Regression can take a number of different forms. What we’ve found is that, once your child becomes comfortable with their new living arrangements, these things begin to disappear slowly. Don’t expect them to go away overnight. It’s all about patience and time and that leads me to my next point.
Patience
Here’s the key to everything. Have patience with your child. Don’t let them see you get frustrated. That will keep their frustration level down as well. Actually, I’ve found that making fun of myself when I can’t find a word or explain something really eases things for them.
Deal with things as they come. Don’t let them drive you nuts.

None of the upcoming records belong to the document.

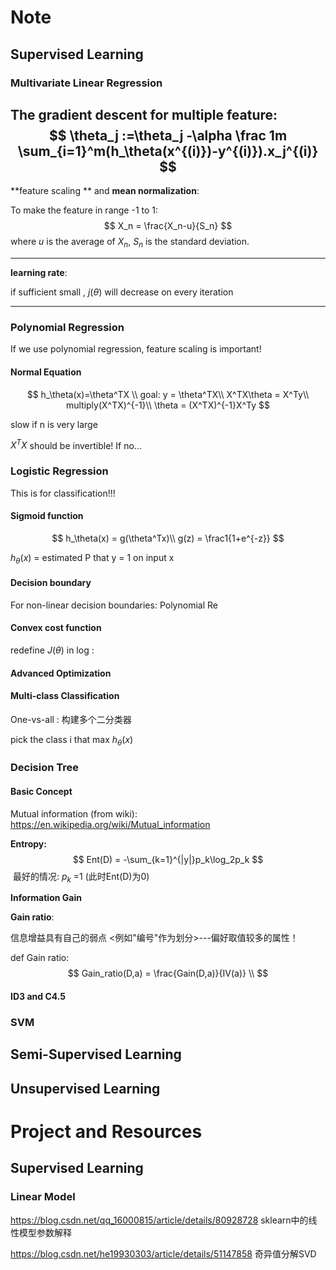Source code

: # Note

## Supervised Learning

### Multivariate Linear Regression

The gradient descent for multiple feature:
$$
\theta_j :=\theta_j -\alpha \frac 1m \sum_{i=1}^m(h_\theta(x^{(i)})-y^{(i)}).x_j^{(i)}
$$
----------------



**feature scaling ** and **mean normalization**:

To make the feature in range -1 to 1:
$$
X_n = \frac{X_n-u}{S_n}
$$
where $u$ is the average of $X_n$, $S_n$ is the standard deviation.

----------------



**learning rate**: 

if sufficient small , $j(\theta)$ will decrease on every iteration







****



### Polynomial Regression

If we use polynomial regression, feature scaling is important!

#### Normal Equation

$$
h_\theta(x)=\theta^TX \\
goal: y = \theta^TX\\
X^TX\theta = X^Ty\\
multiply(X^TX)^{-1}\\
\theta  = (X^TX)^{-1}X^Ty
$$

slow if n is very large

$X^TX$ should be invertible! If no...

### Logistic Regression

This is for classification!!!

#### Sigmoid function

$$
h_\theta(x) = g(\theta^Tx)\\
g(z) = \frac1{1+e^{-z}}
$$

$h_\theta(x)$ = estimated P that y = 1 on input x

#### Decision boundary

For non-linear decision boundaries: Polynomial Re

#### Convex cost function

redefine $J(\theta)$ in log :

#### Advanced Optimization



#### Multi-class Classification

One-vs-all : 构建多个二分类器

pick the class i that max $h_\theta(x)$





### Decision Tree

#### Basic Concept

Mutual information (from wiki): https://en.wikipedia.org/wiki/Mutual_information

**Entropy:**
$$
Ent(D) = -\sum_{k=1}^{|y|}p_k\log_2p_k
$$
​	最好的情况: $p_k$ =1 (此时Ent(D)为0)

**Information Gain**



**Gain ratio**:

信息增益具有自己的弱点 <例如"编号"作为划分>---偏好取值较多的属性！

def Gain ratio:
$$
Gain_ratio(D,a) = \frac{Gain(D,a)}{IV(a)} \\
$$


#### ID3 and C4.5









### SVM





## Semi-Supervised Learning

## Unsupervised Learning



# Project and Resources

## Supervised Learning

### Linear Model

https://blog.csdn.net/qq_16000815/article/details/80928728 sklearn中的线性模型参数解释

https://blog.csdn.net/he19930303/article/details/51147858 奇异值分解SVD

I never had children before and, because of that, I had “my space” that nobody entered. Guess what! That doesn’t exist with children around. They don’t care about your space. It’s new and they want to explore! At first, it drove me bonkers but, as time slipped by, I became more and more used to it and learned to control it rather than defend it.
Love
According to my thinking, love isn’t the “international language” but it is the “international emotion”. Spend time looking at your children and having them look at you. Get used to each other. Get comfortable with each other. Smile.
Touch each other. Carrying, holding them during a quiet activity, holding hands, facial caresses, kissing and backrubs are wonderful ways to communicate your love for your child. That touch becomes security and warmth for your child. It becomes trust.
Talk to your child in either language or both. Let them get used to hearing your voice and get used to hearing theirs, whether you understand it or not. Your voice sooths.
Conclusion
This is, by no means, meant to be a catch all for adoptive parents of older, international children. It is only thoughts on what we’ve found that works for us. Actually, this works for me. Thuy relates the kids on an entirely different level because she also speaks Vietnamese. They are more comfortable with her because of that but it doesn’t mean that I don’t have my own moments.
I hope this helps someone out there. Adopting older, international children is a daunting endeavor. I have Thuy here and she makes it much easier but it is still difficult for me sometimes. You’ve adopted a little person, not a baby. They have the ability to think things through and make adjustments. And, they come with their own personalities already built. In all, it’s a wonderful experience. I love watching them grow and learn. Each day brings something new.
The best advice I can give you is to make every effort to meet your child half way culturally, show patience and love them. That’s the best you can do and they’ll appreciate it in the end.
As always…you are GOOD. :O) Nuff’ said.
This is a great post!!! And THANK YOU for the list of recipes! I think I will make the Mi Xao Rau Cai this week!
Jen
Hi Michael,
You and Thuy have been such kind friends to me; I felt a real obligation to respond to this post. I really appreciate your honesty. We all would like to think every adoption is all “sunshine and roses,” but no one’s life is ever entirely so. You’ve given us all (even PAPs like me of younger children), good fodder for thought and careful basis of comparison. Knowing what the caring people you are, your comments are all the more rich. Your love shines for these children, despite any current challenges.
Again, I thank you and Thuy for your kindness on my and my hopeful-daughter’s behalf. Your charming family gives me great ambitions for the hopefully-near future.